▶ What to work on
Starting with the line that has "application et d'effectuer" in the records below and stopping after the line that has "no full rank.", output every line exactly and nothing else; skip pictures.
Dataset entries section start
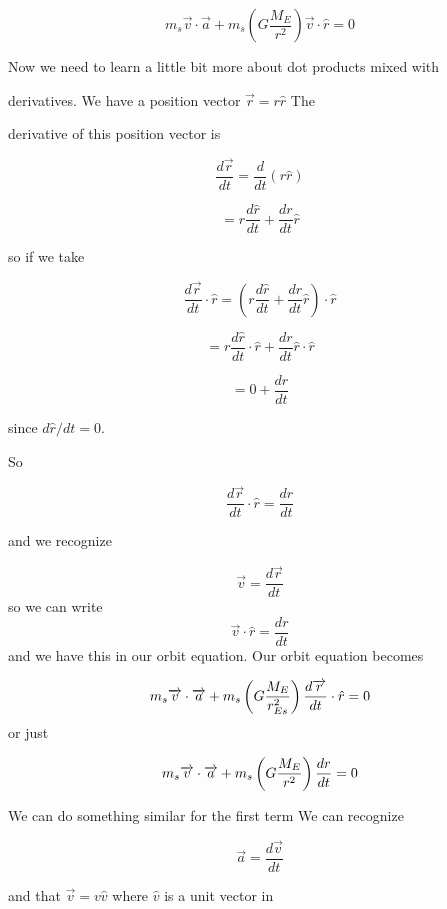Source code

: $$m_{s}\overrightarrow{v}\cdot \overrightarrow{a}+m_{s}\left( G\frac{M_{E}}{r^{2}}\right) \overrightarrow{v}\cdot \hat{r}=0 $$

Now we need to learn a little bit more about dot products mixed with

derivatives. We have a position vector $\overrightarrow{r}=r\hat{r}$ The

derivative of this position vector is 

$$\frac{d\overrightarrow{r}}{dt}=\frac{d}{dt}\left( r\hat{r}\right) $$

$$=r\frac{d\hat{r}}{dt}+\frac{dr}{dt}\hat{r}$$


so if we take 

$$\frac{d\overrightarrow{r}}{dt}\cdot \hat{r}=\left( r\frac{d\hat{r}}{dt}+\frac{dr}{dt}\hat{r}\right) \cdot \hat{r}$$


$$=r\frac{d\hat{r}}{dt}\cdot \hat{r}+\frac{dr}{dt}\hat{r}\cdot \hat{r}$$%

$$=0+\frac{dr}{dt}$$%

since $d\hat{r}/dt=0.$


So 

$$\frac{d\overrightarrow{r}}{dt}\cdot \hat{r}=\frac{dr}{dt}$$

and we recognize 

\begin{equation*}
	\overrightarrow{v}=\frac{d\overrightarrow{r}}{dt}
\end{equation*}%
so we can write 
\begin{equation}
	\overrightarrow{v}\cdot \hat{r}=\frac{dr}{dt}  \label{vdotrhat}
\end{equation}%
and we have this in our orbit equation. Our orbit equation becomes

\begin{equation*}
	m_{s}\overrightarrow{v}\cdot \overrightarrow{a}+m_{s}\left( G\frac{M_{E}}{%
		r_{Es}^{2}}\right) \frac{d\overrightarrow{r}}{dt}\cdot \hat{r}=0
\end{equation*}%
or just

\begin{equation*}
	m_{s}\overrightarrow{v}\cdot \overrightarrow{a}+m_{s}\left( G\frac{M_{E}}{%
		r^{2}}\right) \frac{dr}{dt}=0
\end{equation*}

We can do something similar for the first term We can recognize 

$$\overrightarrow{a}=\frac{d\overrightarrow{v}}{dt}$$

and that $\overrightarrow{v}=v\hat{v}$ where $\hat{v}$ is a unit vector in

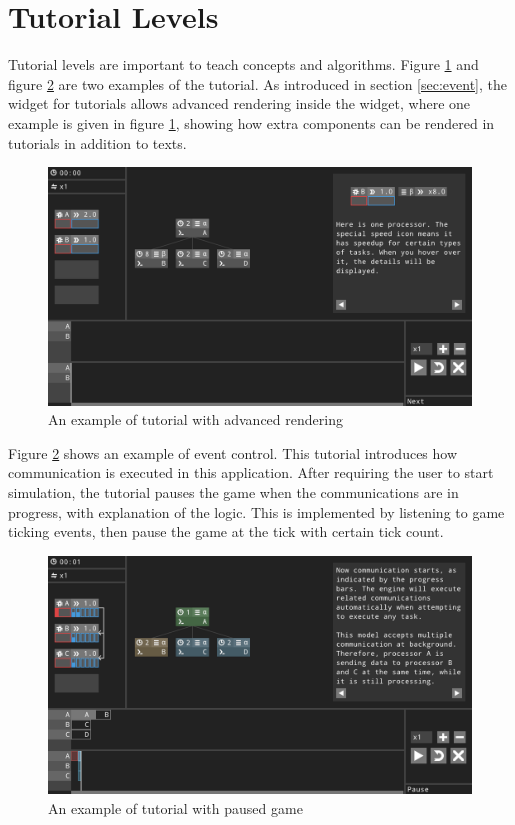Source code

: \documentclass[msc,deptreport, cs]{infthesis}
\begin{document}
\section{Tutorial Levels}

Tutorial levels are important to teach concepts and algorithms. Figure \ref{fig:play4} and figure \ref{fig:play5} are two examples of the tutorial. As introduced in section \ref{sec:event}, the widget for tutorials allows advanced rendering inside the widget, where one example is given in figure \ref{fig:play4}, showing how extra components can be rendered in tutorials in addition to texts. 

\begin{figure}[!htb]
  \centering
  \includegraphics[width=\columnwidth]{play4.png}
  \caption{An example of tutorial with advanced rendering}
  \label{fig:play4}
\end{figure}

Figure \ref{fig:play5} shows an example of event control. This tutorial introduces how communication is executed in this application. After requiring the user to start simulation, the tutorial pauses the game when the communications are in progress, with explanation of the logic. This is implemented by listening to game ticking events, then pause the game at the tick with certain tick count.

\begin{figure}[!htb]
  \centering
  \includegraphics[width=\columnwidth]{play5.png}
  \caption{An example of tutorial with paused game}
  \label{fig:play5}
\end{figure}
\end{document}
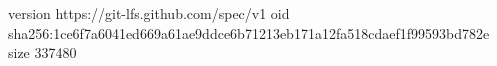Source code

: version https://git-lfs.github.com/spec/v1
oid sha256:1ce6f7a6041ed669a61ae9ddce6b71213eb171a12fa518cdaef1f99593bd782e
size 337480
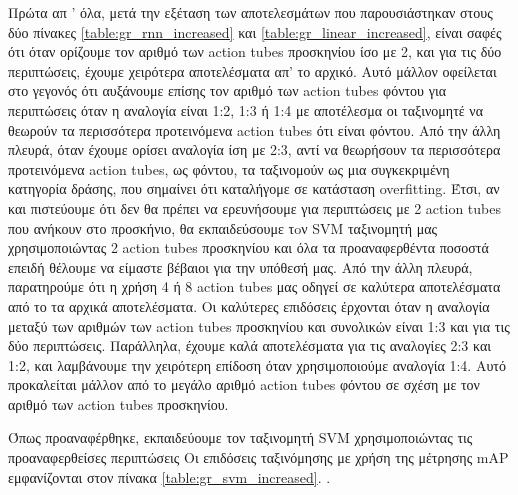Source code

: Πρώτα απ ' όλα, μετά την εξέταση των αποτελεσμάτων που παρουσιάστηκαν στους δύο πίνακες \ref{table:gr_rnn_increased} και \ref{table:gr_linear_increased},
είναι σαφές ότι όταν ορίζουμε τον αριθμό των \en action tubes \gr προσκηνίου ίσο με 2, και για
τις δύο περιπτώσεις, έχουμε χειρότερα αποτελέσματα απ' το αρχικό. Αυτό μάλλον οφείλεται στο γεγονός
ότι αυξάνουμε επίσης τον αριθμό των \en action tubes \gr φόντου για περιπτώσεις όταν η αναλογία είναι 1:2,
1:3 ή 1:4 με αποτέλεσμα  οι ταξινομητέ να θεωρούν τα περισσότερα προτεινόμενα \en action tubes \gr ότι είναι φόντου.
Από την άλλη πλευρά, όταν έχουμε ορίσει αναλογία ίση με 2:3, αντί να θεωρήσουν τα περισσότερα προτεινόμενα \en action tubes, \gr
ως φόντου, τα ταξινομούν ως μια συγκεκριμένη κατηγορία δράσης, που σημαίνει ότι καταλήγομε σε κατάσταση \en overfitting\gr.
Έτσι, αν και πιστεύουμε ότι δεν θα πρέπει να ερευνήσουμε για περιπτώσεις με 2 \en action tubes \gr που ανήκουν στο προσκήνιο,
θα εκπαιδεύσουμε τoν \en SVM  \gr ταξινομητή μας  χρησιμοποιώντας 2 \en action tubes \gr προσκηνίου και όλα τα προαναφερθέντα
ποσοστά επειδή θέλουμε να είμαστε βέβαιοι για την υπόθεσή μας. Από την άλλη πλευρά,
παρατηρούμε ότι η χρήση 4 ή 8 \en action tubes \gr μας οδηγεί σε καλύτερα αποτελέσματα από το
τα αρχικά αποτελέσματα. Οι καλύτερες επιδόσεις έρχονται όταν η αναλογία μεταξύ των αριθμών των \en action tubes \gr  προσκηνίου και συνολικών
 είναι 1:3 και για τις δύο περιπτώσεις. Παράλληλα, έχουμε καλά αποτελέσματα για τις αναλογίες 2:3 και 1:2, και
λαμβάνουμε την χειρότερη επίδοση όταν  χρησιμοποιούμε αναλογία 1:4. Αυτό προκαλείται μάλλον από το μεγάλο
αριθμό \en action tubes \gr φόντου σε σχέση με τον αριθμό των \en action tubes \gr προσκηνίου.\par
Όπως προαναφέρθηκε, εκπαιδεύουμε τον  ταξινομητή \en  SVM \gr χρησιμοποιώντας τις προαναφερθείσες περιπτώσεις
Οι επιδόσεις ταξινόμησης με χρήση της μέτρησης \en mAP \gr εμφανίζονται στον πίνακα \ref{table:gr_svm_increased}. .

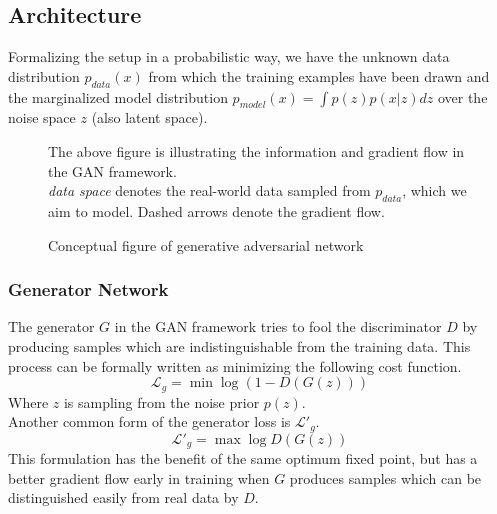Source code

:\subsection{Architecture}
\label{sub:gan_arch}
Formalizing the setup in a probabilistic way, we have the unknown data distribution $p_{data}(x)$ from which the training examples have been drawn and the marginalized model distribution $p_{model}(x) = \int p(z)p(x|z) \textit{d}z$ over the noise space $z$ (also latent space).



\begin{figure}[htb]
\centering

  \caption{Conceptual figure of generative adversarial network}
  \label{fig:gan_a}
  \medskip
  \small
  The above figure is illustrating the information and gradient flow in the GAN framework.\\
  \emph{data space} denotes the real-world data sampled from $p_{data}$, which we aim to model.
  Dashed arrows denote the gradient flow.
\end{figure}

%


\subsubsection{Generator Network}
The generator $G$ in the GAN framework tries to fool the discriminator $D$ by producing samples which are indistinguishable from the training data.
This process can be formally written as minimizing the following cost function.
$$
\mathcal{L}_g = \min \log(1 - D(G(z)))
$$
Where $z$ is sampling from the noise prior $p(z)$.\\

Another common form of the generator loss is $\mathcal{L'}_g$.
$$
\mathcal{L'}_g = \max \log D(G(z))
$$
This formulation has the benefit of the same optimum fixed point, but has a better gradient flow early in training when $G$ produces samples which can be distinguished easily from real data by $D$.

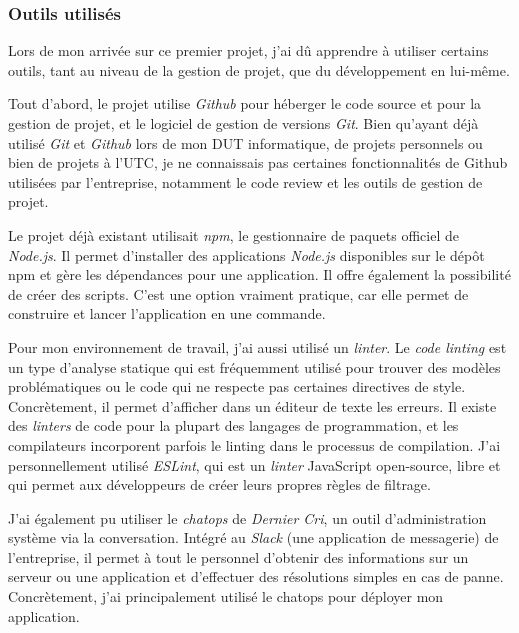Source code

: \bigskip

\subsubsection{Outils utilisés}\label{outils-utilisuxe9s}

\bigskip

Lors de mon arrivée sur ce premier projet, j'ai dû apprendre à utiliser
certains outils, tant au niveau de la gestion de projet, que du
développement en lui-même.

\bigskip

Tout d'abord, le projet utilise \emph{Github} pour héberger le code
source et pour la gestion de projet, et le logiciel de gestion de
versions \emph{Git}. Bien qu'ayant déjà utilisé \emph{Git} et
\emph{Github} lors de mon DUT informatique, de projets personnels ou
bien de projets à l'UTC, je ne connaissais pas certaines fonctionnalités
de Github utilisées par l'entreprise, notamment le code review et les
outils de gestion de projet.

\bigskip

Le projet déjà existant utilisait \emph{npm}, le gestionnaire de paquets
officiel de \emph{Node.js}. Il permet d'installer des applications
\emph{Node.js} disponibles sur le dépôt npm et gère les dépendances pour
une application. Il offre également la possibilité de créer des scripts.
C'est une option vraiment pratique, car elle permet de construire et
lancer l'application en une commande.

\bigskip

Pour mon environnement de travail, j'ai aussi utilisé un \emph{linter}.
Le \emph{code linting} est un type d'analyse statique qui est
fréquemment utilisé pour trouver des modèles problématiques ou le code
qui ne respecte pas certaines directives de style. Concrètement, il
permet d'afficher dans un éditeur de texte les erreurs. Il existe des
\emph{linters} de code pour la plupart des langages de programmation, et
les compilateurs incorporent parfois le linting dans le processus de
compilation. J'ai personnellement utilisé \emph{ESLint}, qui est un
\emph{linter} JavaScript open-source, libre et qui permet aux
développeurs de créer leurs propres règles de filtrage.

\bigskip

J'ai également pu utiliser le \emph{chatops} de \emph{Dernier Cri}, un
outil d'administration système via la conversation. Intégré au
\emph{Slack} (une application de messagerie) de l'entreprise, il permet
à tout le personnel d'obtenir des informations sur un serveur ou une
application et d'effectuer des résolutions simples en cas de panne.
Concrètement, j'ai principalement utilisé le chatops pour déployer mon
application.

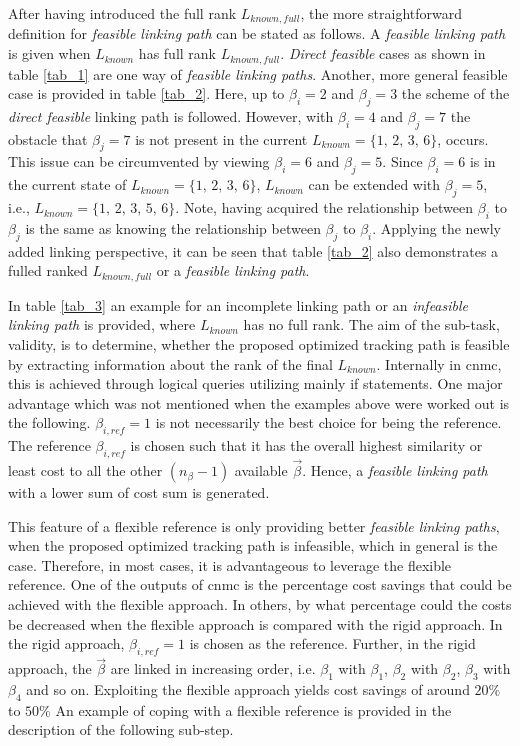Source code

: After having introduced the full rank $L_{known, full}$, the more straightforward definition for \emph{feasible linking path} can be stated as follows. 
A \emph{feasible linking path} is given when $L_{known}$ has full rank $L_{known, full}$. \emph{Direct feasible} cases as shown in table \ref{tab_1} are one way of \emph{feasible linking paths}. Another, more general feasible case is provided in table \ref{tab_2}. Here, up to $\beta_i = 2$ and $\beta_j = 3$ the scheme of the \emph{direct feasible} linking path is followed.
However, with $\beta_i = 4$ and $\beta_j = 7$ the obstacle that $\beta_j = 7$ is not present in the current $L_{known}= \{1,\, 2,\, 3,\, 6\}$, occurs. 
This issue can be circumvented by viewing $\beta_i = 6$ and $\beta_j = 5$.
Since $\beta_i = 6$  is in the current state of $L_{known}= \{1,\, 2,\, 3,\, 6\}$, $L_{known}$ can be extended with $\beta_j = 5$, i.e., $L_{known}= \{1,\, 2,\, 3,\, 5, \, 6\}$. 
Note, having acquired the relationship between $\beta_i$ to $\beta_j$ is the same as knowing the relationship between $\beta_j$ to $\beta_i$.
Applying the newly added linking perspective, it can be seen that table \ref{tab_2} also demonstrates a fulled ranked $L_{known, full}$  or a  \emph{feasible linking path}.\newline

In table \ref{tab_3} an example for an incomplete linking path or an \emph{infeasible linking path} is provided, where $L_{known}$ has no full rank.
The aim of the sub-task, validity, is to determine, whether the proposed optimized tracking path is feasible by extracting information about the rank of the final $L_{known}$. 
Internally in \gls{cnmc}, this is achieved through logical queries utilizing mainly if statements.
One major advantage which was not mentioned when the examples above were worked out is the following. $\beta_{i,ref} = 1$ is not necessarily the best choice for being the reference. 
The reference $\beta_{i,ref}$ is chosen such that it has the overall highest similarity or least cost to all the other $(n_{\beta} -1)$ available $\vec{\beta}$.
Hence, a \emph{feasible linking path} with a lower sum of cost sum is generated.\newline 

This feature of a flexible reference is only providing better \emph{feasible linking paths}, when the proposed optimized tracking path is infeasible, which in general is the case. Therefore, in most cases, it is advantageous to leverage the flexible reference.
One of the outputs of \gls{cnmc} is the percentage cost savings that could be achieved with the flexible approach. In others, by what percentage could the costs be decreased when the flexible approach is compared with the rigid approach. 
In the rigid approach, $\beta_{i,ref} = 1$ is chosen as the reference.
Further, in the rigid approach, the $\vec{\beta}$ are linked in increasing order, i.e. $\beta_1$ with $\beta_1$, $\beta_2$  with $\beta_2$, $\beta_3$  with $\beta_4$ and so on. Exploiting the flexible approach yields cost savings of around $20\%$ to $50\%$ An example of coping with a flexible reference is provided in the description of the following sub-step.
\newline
Dataset entries section end
▶ Response area
application et d'effectuer des résolutions simples en cas de panne.
Concrètement, j'ai principalement utilisé le chatops pour déployer mon
application.

Source code

: After having introduced the full rank $L_{known, full}$, the more straightforward definition for \emph{feasible linking path} can be stated as follows. 
A \emph{feasible linking path} is given when $L_{known}$ has full rank $L_{known, full}$. \emph{Direct feasible} cases as shown in table \ref{tab_1} are one way of \emph{feasible linking paths}. Another, more general feasible case is provided in table \ref{tab_2}. Here, up to $\beta_i = 2$ and $\beta_j = 3$ the scheme of the \emph{direct feasible} linking path is followed.
However, with $\beta_i = 4$ and $\beta_j = 7$ the obstacle that $\beta_j = 7$ is not present in the current $L_{known}= \{1,\, 2,\, 3,\, 6\}$, occurs. 
This issue can be circumvented by viewing $\beta_i = 6$ and $\beta_j = 5$.
Since $\beta_i = 6$  is in the current state of $L_{known}= \{1,\, 2,\, 3,\, 6\}$, $L_{known}$ can be extended with $\beta_j = 5$, i.e., $L_{known}= \{1,\, 2,\, 3,\, 5, \, 6\}$. 
Note, having acquired the relationship between $\beta_i$ to $\beta_j$ is the same as knowing the relationship between $\beta_j$ to $\beta_i$.
Applying the newly added linking perspective, it can be seen that table \ref{tab_2} also demonstrates a fulled ranked $L_{known, full}$  or a  \emph{feasible linking path}.\newline

In table \ref{tab_3} an example for an incomplete linking path or an \emph{infeasible linking path} is provided, where $L_{known}$ has no full rank.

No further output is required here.